#### DATA TO EXAMINE ####

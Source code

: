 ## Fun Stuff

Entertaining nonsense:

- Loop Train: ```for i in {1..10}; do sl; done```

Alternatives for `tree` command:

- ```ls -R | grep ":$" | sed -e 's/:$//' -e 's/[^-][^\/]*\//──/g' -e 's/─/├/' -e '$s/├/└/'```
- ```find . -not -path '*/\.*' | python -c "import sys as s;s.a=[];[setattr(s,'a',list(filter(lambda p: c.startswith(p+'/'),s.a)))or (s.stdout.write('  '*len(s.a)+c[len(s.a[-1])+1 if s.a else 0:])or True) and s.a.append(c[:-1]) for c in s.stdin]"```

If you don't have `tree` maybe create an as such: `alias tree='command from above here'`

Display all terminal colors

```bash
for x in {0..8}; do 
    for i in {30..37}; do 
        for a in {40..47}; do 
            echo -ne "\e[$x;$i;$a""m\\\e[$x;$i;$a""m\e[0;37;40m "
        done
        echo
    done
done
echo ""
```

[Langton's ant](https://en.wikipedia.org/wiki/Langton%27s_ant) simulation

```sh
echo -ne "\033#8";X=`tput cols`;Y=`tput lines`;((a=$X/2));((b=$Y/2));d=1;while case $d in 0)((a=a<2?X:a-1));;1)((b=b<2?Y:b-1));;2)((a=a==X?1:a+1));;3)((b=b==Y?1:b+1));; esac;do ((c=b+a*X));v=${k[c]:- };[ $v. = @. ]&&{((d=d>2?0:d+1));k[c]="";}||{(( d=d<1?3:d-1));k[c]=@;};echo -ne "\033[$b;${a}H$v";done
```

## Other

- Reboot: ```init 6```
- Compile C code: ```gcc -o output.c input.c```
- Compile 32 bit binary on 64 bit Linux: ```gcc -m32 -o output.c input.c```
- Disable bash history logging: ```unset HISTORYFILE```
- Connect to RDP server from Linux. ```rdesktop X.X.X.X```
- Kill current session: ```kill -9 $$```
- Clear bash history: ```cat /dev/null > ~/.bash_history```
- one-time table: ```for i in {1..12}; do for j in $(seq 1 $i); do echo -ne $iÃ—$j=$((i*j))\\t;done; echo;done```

####

> _WORK ITEM_: In the listing above, find each line with "tree" and copy it.

> _EXERCISE RESULT_:
Alternatives for `tree` command:
If you don't have `tree` maybe create an as such: `alias tree='command from above here'`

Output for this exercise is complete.